The spinal cord injury (SCI) myeloid cell atlas is a shiny web app-based resource that can be used to interactively browse and download the data from:

Hamel R, et al. Time-resolved single-cell RNAseq profiling identifies a novel Fabp5-expressing subpopulation of inflammatory myeloid cells in chronic spinal cord injury. bioRxiv 2020.2010.2021.346635 (2020)


Abstract

Innate immune responses following spinal cord injury (SCI) participate in early secondary pathogenesis and wound healing events. Here, we used time-resolved scRNAseq to map transcriptional profiles of SC tissue-resident and infiltrating myeloid cells post-SCI. Our work identifies a novel subpopulation of Fabp5+ inflammatory myeloid cells, comprising both resident and infiltrating cells and displaying a delayed cytotoxic profile at the lesion epicentre, which may serve as a target for future therapeutics.


Experimental Design

Using the 10X Genomics Chromium platform, we single cell RNA-sequenced 30,958 myeloid cells from female and male mice at 1, 2, 3, 10, and 21 days post contusion SCI injury. We used laminectomy only mice as controls.
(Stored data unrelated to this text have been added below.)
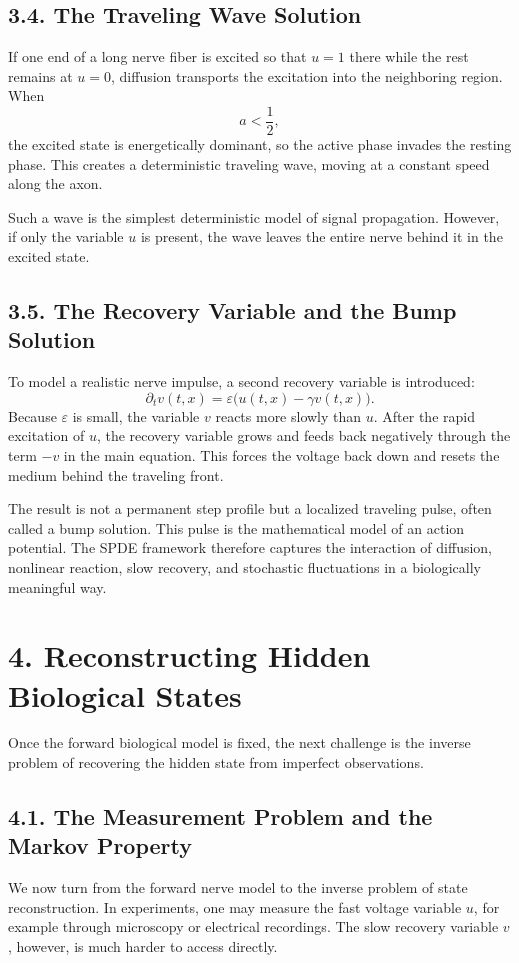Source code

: \documentclass[11pt]{article}
\theoremstyle{definition}
\theoremstyle{remark}
\begin{document}
\subsection*{3.4. The Traveling Wave Solution}
If one end of a long nerve fiber is excited so that \(u=1\) there while the rest remains at \(u=0\), diffusion transports the excitation into the neighboring region. When
\[
a<\frac12,
\]
the excited state is energetically dominant, so the active phase invades the resting phase. This creates a deterministic traveling wave, moving at a constant speed along the axon.

Such a wave is the simplest deterministic model of signal propagation. However, if only the variable \(u\) is present, the wave leaves the entire nerve behind it in the excited state.

\subsection*{3.5. The Recovery Variable and the Bump Solution}
To model a realistic nerve impulse, a second recovery variable is introduced:
\[
\partial_t v(t,x)=\varepsilon\bigl(u(t,x)-\gamma v(t,x)\bigr).
\]
Because \(\varepsilon\) is small, the variable \(v\) reacts more slowly than \(u\). After the rapid excitation of \(u\), the recovery variable grows and feeds back negatively through the term \(-v\) in the main equation. This forces the voltage back down and resets the medium behind the traveling front.

The result is not a permanent step profile but a localized traveling pulse, often called a bump solution. This pulse is the mathematical model of an action potential. The SPDE framework therefore captures the interaction of diffusion, nonlinear reaction, slow recovery, and stochastic fluctuations in a biologically meaningful way.

\section*{4. Reconstructing Hidden Biological States}
Once the forward biological model is fixed, the next challenge is the inverse problem of recovering the hidden state from imperfect observations.

\subsection*{4.1. The Measurement Problem and the Markov Property}
We now turn from the forward nerve model to the inverse problem of state reconstruction. In experiments, one may measure the fast voltage variable \(u\), for example through microscopy or electrical recordings. The slow recovery variable \(v\), however, is much harder to access directly.
\end{document}
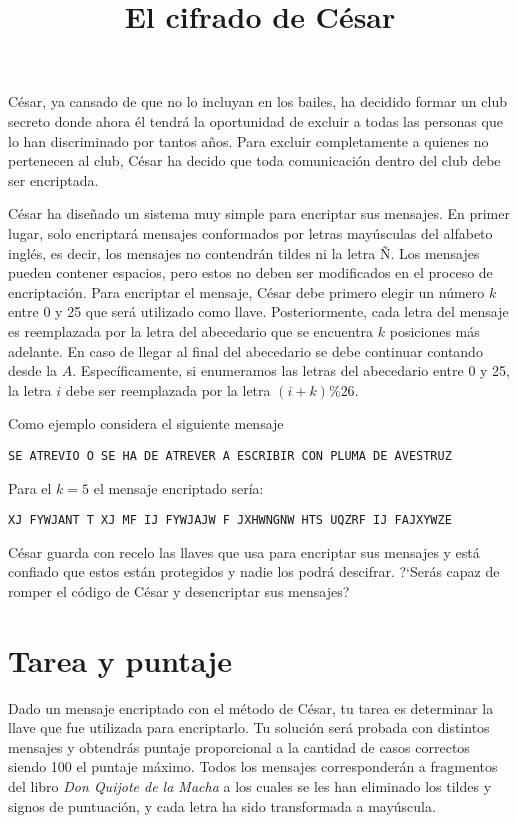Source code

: \documentclass{oci}
\title{El cifrado de César}
\begin{document}
\begin{problemDescription}
César, ya cansado de que no lo incluyan en los bailes, ha decidido formar un club secreto
donde ahora él tendrá la oportunidad de excluir a todas las personas que lo han discriminado por
tantos años.
Para excluir completamente a quienes no pertenecen al club, César ha decido que toda comunicación
dentro del club debe ser encriptada.

César ha diseñado un sistema muy simple para encriptar sus mensajes.
En primer lugar, solo encriptará mensajes conformados por letras mayúsculas del alfabeto
inglés, es decir, los mensajes no contendrán tildes ni la letra Ñ.
Los mensajes pueden contener espacios, pero estos no deben ser modificados en el proceso de
encriptación.
Para encriptar el mensaje, César debe primero elegir un número $k$ entre 0 y 25 que será
utilizado como llave.
Posteriormente, cada letra del mensaje es reemplazada por la letra del abecedario que se
encuentra $k$ posiciones más adelante.
En caso de llegar al final del abecedario se debe continuar contando desde la $A$.
Específicamente, si enumeramos las letras del abecedario entre 0 y 25, la letra $i$ debe ser
reemplazada por la letra $(i+k)\% 26$.

Como ejemplo considera el siguiente mensaje
\begin{center}
  \texttt{SE ATREVIO O SE HA DE ATREVER A ESCRIBIR CON PLUMA DE AVESTRUZ}
\end{center}
Para el $k=5$ el mensaje encriptado sería:
\begin{center}
  \texttt{XJ FYWJANT T XJ MF IJ FYWJAJW F JXHWNGNW HTS UQZRF IJ FAJXYWZE}
\end{center}

César guarda con recelo las llaves que usa para encriptar sus mensajes y está confiado que
estos están protegidos y nadie los podrá descifrar.
?`Serás capaz de romper el código de César y desencriptar sus mensajes?

\end{problemDescription}

\section*{Tarea y puntaje}
Dado un mensaje encriptado con el método de César, tu tarea es determinar la llave que fue
utilizada para encriptarlo.
Tu solución será probada con distintos mensajes y obtendrás puntaje proporcional a la cantidad
de casos correctos siendo 100 el puntaje máximo.
Todos los mensajes corresponderán a fragmentos del libro \emph{Don Quijote de la Macha} a los
cuales se les han eliminado los tildes y signos de puntuación, y cada letra ha sido transformada
a mayúscula.
\end{document}
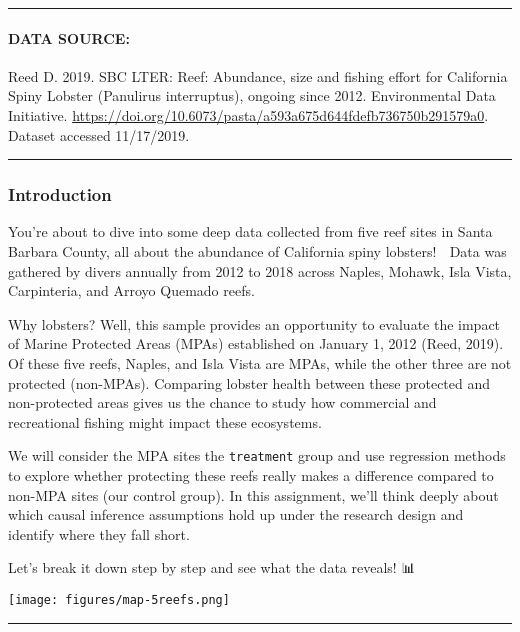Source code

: \documentclass[
]{article}
\begin{document}
\begin{center}\rule{0.5\linewidth}{0.5pt}\end{center}

\paragraph{DATA SOURCE:}\label{data-source}

Reed D. 2019. SBC LTER: Reef: Abundance, size and fishing effort for
California Spiny Lobster (Panulirus interruptus), ongoing since 2012.
Environmental Data Initiative.
\url{https://doi.org/10.6073/pasta/a593a675d644fdefb736750b291579a0}.
Dataset accessed 11/17/2019.

\begin{center}\rule{0.5\linewidth}{0.5pt}\end{center}

\subsubsection{\texorpdfstring{\textbf{Introduction}}{Introduction}}\label{introduction}

You're about to dive into some deep data collected from five reef sites
in Santa Barbara County, all about the abundance of California spiny
lobsters! 🦞 Data was gathered by divers annually from 2012 to 2018
across Naples, Mohawk, Isla Vista, Carpinteria, and Arroyo Quemado
reefs.

Why lobsters? Well, this sample provides an opportunity to evaluate the
impact of Marine Protected Areas (MPAs) established on January 1, 2012
(Reed, 2019). Of these five reefs, Naples, and Isla Vista are MPAs,
while the other three are not protected (non-MPAs). Comparing lobster
health between these protected and non-protected areas gives us the
chance to study how commercial and recreational fishing might impact
these ecosystems.

We will consider the MPA sites the \texttt{treatment} group and use
regression methods to explore whether protecting these reefs really
makes a difference compared to non-MPA sites (our control group). In
this assignment, we'll think deeply about which causal inference
assumptions hold up under the research design and identify where they
fall short.

Let's break it down step by step and see what the data reveals! 📊

\texttt{[image: figures/map-5reefs.png]}

\begin{center}\rule{0.5\linewidth}{0.5pt}\end{center}
\end{document}
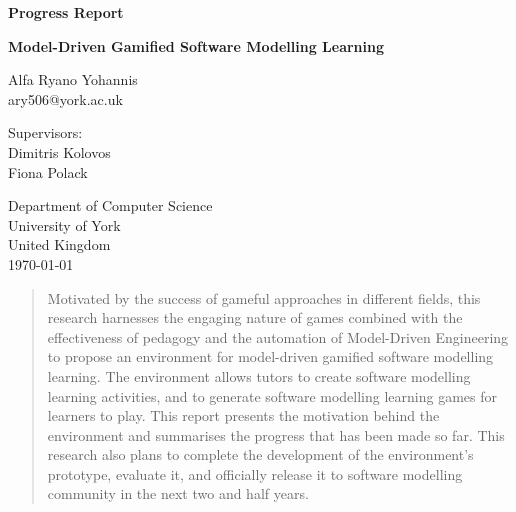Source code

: \documentclass[12pt, a4paper]{report} \usepackage[titletoc]{appendix}
\begin{document}
\begin{titlepage}
 \begin{center}

\textbf{Progress Report}
\vspace{1cm}

\textbf{\large Model-Driven Gamified Software Modelling Learning}
\vspace{1cm}

Alfa Ryano Yohannis\\
ary506@york.ac.uk
\vspace{1cm}

Supervisors:\\
Dimitris Kolovos\\
Fiona Polack\\
\vspace{1cm}

Department of Computer Science\\
University of York\\
United Kingdom\\
\vspace{1cm}
\today
 
\vfill
 
\end{center}
\end{titlepage}


\begin{abstract}
Motivated by the success of gameful approaches in different fields, this research harnesses the engaging nature of games combined with the effectiveness of pedagogy and the automation of Model-Driven Engineering to propose an environment for model-driven gamified software modelling learning. The environment allows tutors to create software modelling learning activities, and to generate software modelling learning games for learners to play. This report presents the motivation behind the environment and summarises the progress that has been made so far. This research also plans to complete the development of the environment's prototype, evaluate it, and officially release it to software modelling community in the next two and half years.
\end{abstract}

\tableofcontents
{}

\listoffigures
\newpage
 
\listoftables
\newpage

\lstlistoflistings
\newpage
\end{document}
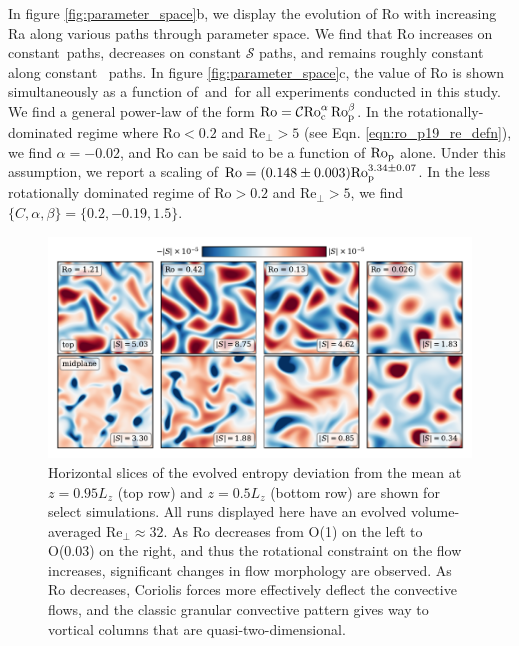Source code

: In figure \ref{fig:parameter_space}b, we display the evolution of Ro
with increasing Ra along various paths through parameter space.
We find that Ro increases on constant \con$\,$paths, decreases on constant $\mathcal{S}$
paths, and remains roughly constant along constant \pro$\,$ paths.
In figure \ref{fig:parameter_space}c, the value of Ro is shown simultaneously as
a function of \pro$\,$and \con$\,$for all experiments conducted in this study.
We find a general power-law of the form \mbox{$\text{Ro} = \mathcal{C} \text{Ro}_{\text{c}}^{\alpha}\,\text{Ro}_{\text{p}}^{\beta}$}.
In the rotationally-dominated regime where $\text{Ro} < 0.2$ and 
$\text{Re}_{\perp} > 5$ (see Eqn. \ref{eqn:ro_p19_re_defn}),
we find $\alpha = -0.02$, and $\text{Ro}$ can be said to be a function
of $\text{Ro}_{\text{p}}$ alone. Under this assumption, we report a scaling of $\text{Ro} = (0.148 \pm 0.003) \text{Ro}_{\text{p}}^{3.34 \pm 0.07}$.
In the less rotationally dominated regime of $\text{Ro} > 0.2$ and $\text{Re}_{\perp} > 5$, 
we find $\{C, \alpha, \beta\} = \{0.2, -0.19, 1.5\}$.




\begin{figure}[ht!]
    \includegraphics[width=\textwidth]{./figs/dynamics_plot.pdf}
    \caption[Depiction of flow morphologies at various values of the Rossby number]
	{ Horizontal slices of the evolved entropy deviation from the mean
	at $z = 0.95L_z$ (top row) and $z = 0.5L_z$ (bottom row) are shown for select simulations. 
	All runs displayed here have an evolved volume-averaged $\text{Re}_\perp \approx 32$. 
    As Ro decreases from O(1) on the left to O(0.03) on the right, and thus the rotational
    constraint on the flow increases, significant changes in flow morphology are observed.
    As Ro decreases, Coriolis forces more effectively
    deflect the convective flows, and the classic granular convective pattern gives way
    to vortical columns that are quasi-two-dimensional.
    \label{fig:dynamics_plot} }
\end{figure}

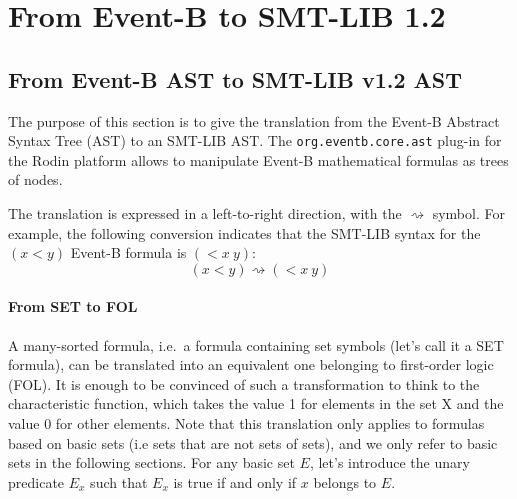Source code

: \section{From Event-B to SMT-LIB 1.2}
\subsection{From Event-B AST to SMT-LIB v1.2 AST}
The purpose of this section is to give the translation from the Event-B Abstract Syntax Tree (AST) to an SMT-LIB AST.
The \texttt{org.eventb.core.ast} plug-in for the Rodin platform allows to manipulate Event-B mathematical formulas as trees of nodes. 

The translation is expressed in a left-to-right direction, with the $\rightsquigarrow$ symbol. For example, the following conversion indicates that the
SMT-LIB syntax for the $(x < y)$ Event-B formula is $(< x~y)$:\[ (x < y) \rightsquigarrow (< x~y) \]

\paragraph{From SET to FOL}
A many-sorted formula, i.e.\ a formula containing set symbols (let's call it a SET formula), can be translated into an equivalent one belonging to first-order logic (FOL). It is enough to be convinced of such a transformation to think to the characteristic function, which takes the value 1 for elements in the set X and the value 0 for other elements. 
Note that this translation only applies to formulas based on basic sets (i.e sets that are not sets of sets), and we only refer to basic sets in the following sections. For any basic set $E$, let's introduce the unary predicate $E_x$ such that $E_x$ is true if and only if $x$ belongs to $E$.

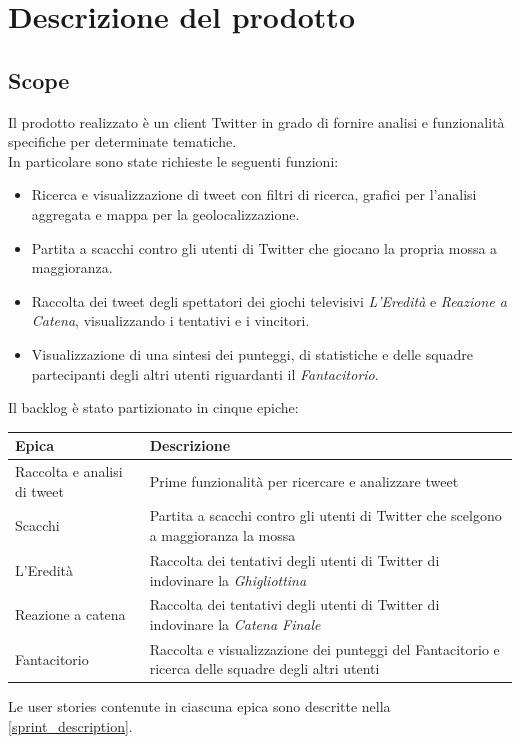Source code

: \documentclass[11pt]{article}
\newcommand{\fref}[1]{\hyperref[#1]{\cref{#1}}}
\begin{document}
\tableofcontents
\newpage


\section{Descrizione del prodotto}
\subsection{Scope}
Il prodotto realizzato è un client Twitter in grado di fornire analisi e funzionalità specifiche per determinate tematiche.\\
In particolare sono state richieste le seguenti funzioni:
\begin{itemize}
    \item Ricerca e visualizzazione di tweet con filtri di ricerca, grafici per l'analisi aggregata e mappa per la geolocalizzazione.
    \item Partita a scacchi contro gli utenti di Twitter che giocano la propria mossa a maggioranza.
    \item Raccolta dei tweet degli spettatori dei giochi televisivi \textit{L'Eredità} e \textit{Reazione a Catena}, visualizzando i tentativi e i vincitori.
    \item Visualizzazione di una sintesi dei punteggi, di statistiche e delle squadre partecipanti degli altri utenti riguardanti il \textit{Fantacitorio}.
\end{itemize}

Il backlog è stato partizionato in cinque epiche:
\begin{center}
    \begin{tabular}{ | m{8em} | m{11cm} | }
        \hline
        {\textbf{Epica}} & {\textbf{Descrizione}} \\
        \hline
        Raccolta e analisi di tweet & Prime funzionalità per ricercare e analizzare tweet \\ 
        \hline
        Scacchi & Partita a scacchi contro gli utenti di Twitter che scelgono a maggioranza la mossa \\ 
        \hline
        L'Eredità & Raccolta dei tentativi degli utenti di Twitter di indovinare la \textit{Ghigliottina} \\ 
        \hline
        Reazione a catena & Raccolta dei tentativi degli utenti di Twitter di indovinare la \textit{Catena Finale} \\ 
        \hline
        Fantacitorio & Raccolta e visualizzazione dei punteggi del Fantacitorio e ricerca delle squadre degli altri utenti \\ 
        \hline
    \end{tabular}
\end{center}
Le user stories contenute in ciascuna epica sono descritte nella \fref{sprint_description}.\\~\\
\end{document}
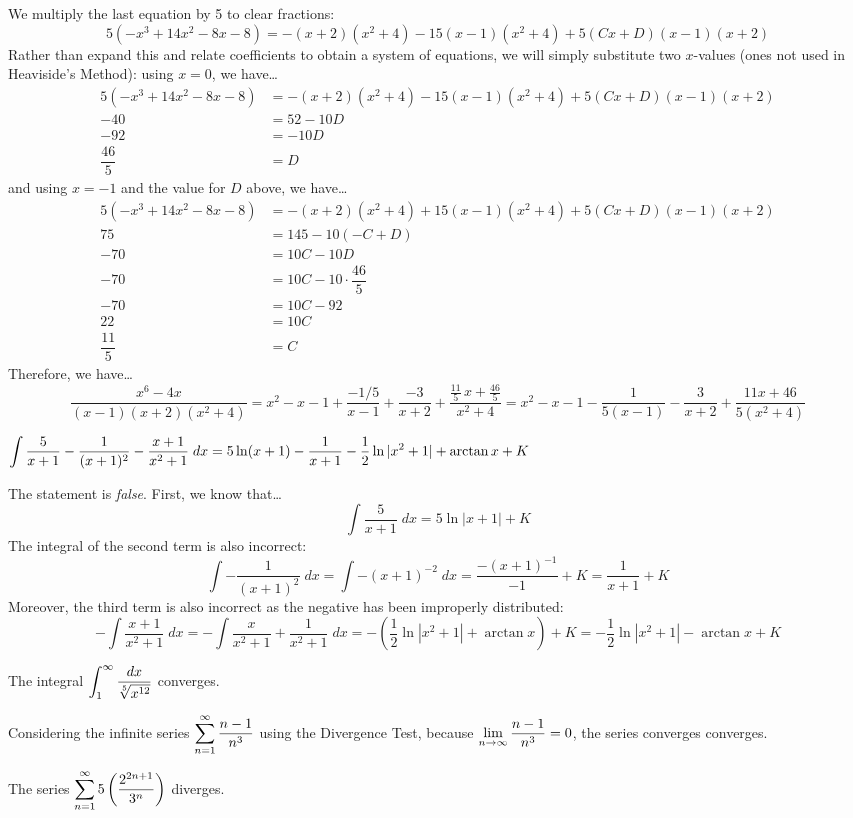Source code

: \documentclass[11pt,letterpaper]{article}
\begin{document}
We multiply the last equation by 5 to clear fractions:
	\[
	5(-x^3 + 14x^2 - 8x - 8)= -(x + 2)(x^2 + 4) - 15(x - 1)(x^2 + 4) + 5(Cx + D)(x - 1)(x + 2)
	\]
Rather than expand this and relate coefficients to obtain a system of equations, we will simply substitute two $x$-values (ones not used in Heaviside's Method): using $x= 0$, we have\dots
	\[
	\begin{aligned}
	5(-x^3 + 14x^2 - 8x - 8)&= -(x + 2)(x^2 + 4) - 15(x - 1)(x^2 + 4) + 5(Cx + D)(x - 1)(x + 2) \\
	-40&= 52 - 10D \\
	-92&= -10 D \\
	\dfrac{46}{5}&= D
	\end{aligned}
	\]
and using $x= -1$ and the value for $D$ above, we have\dots
	\[
	\begin{aligned}
	5(-x^3 + 14x^2 - 8x - 8)&= -(x + 2)(x^2 + 4) + 15(x - 1)(x^2 + 4) + 5(Cx + D)(x - 1)(x + 2) \\
	75&= 145 - 10 (-C + D) \\
	-70&= 10C - 10D \\
	-70&= 10C - 10 \cdot \dfrac{46}{5} \\
	-70&= 10C - 92 \\
	22&= 10C \\
	\dfrac{11}{5}&= C
	\end{aligned}
	\]
Therefore, we have\dots
	\[
	\dfrac{x^6 - 4x}{(x - 1)(x + 2)(x^2 + 4)}= x^2 - x - 1 + \dfrac{-1/5}{x - 1} + \dfrac{-3}{x + 2} + \dfrac{\frac{11}{5}\,x + \frac{46}{5}}{x^2 + 4}= x^2 - x - 1 - \dfrac{1}{5(x - 1)} - \dfrac{3}{x + 2} + \dfrac{11x + 46}{5(x^2 + 4)}
	\] \pvspace{1.3cm}



 $\displaystyle\int \dfrac{5}{x + 1} - \dfrac{1}{(x + 1)^2} - \dfrac{x + 1}{x^2 + 1} \;dx= 5 \ln(x + 1) - \dfrac{1}{x + 1} - \frac{1}{2} \ln|x^2 + 1| + \arctan x + K$ \pspace

\sol The statement is \textit{false}. First, we know that\dots
	\[
	\int \dfrac{5}{x + 1} \;dx= 5 \ln|x + 1| + K
	\]
The integral of the second term is also incorrect:
	\[
	\int -\dfrac{1}{(x + 1)^2} \;dx= \int -(x + 1)^{-2} \;dx= \dfrac{-(x + 1)^{-1}}{-1} + K= \dfrac{1}{x + 1} + K
	\]
Moreover, the third term is also incorrect as the negative has been improperly distributed:
	\[
	- \int \dfrac{x + 1}{x^2 + 1} \;dx= -\int \dfrac{x}{x^2 + 1} + \dfrac{1}{x^2 + 1} \;dx= - \left( \frac{1}{2} \ln|x^2 + 1| + \arctan x \right) + K= -\frac{1}{2} \ln|x^2 + 1| - \arctan x + K
	\]



 The integral $\displaystyle\int_1^\infty \dfrac{dx}{\sqrt[5]{x^{12}}}$ converges. \pspace



 Considering the infinite series $\displaystyle\sum_{n=1}^\infty \dfrac{n - 1}{n^3}$ using the Divergence Test, because $\displaystyle\lim_{n \to \infty} \dfrac{n - 1}{n^3}= 0$, the series converges converges.


 The series $\displaystyle\sum_{n=1}^\infty 5 \left( \dfrac{2^{2n+1}}{3^n} \right)$ diverges. 
\end{document}
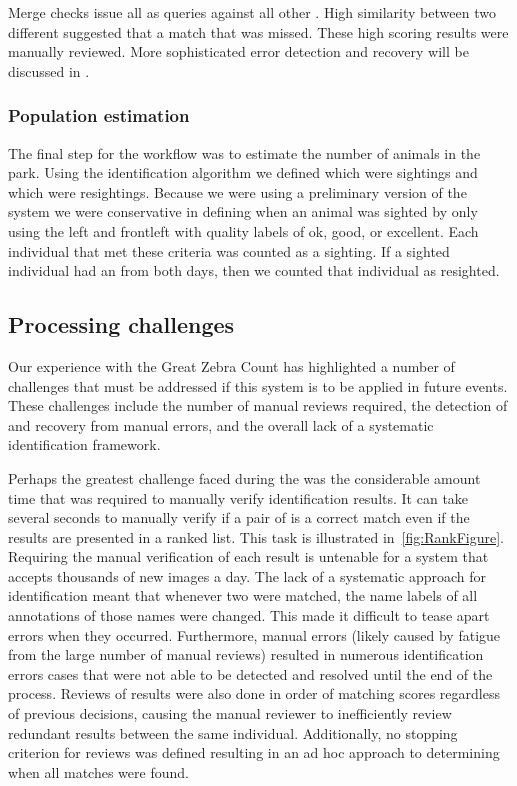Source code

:             Merge checks issue all \exemplars{} as queries against all other \exemplars{}. High similarity between
            two different \names{} suggested that a match that was missed. These high scoring results were manually
            reviewed. More sophisticated error detection and recovery will be discussed in .

        \subsubsection{Population estimation}
            The final step for the \GZC{} workflow was to estimate the number of animals in the park.
            Using the identification algorithm we defined which \annots{} were sightings and which were
              resightings.
            Because we were using a preliminary version of the system we were conservative in defining when an
              animal was sighted by only using the left and frontleft \annots{} with quality labels of ok, good, or
              excellent.
            Each individual that met these criteria was counted as a sighting.
            If a sighted individual had an \annot{} from both days, then we counted that individual as resighted.

    \subsection{Processing challenges}
        Our experience with the Great Zebra Count has highlighted a number of challenges that must be addressed if this
        system is to be applied in future events. These challenges include the number of manual reviews required, the
        detection of and recovery from manual errors, and the overall lack of a systematic identification framework.

        Perhaps the greatest challenge faced during the \GZC{} was the considerable amount time that was required
          to manually verify identification results.
        It can take several seconds to manually verify if a pair of \annots{} is a correct match even if the
          results are presented in a ranked list.
        This task is illustrated in~\cref{fig:RankFigure}.
        Requiring the manual verification of each result is untenable for a system that accepts thousands of new
          images a day.
        The lack of a systematic approach for identification meant that whenever two \annots{} were matched, the
          name labels of all annotations of those names were changed.
        This made it difficult to tease apart errors when they occurred.
        Furthermore, manual errors (likely caused by fatigue from the large number of manual reviews) resulted in
          numerous identification errors cases that were not able to be detected and resolved until the end of the
          process.
        Reviews of results were also done in order of matching scores regardless of previous decisions, causing
          the manual reviewer to inefficiently review redundant results between the same individual.
        Additionally, no stopping criterion for reviews was defined resulting in an ad hoc approach to
          determining when all matches were found.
The data was collected from the Cx3cr1CreERT (Cx3) mouse model, which labels all myeloid lineage cells with YFP, and from the Cx3cr1CreERT x tdTomato (Cremato) mouse, which labels resident myeloid cells as RFP+ YFP+, and infiltrating myeloid cells as RFP- YFP+ .


Links


Contact

Please contact Regan Hamel (rh680-at-cam.ac.uk) with any web atlas-related queries or suggestions.

Select one of the following options to colour the reference plot

Input the gene of interest to visualize on the plot. To visualize the average expression of a set of genes, separate each gene with a comma (max 50 genes)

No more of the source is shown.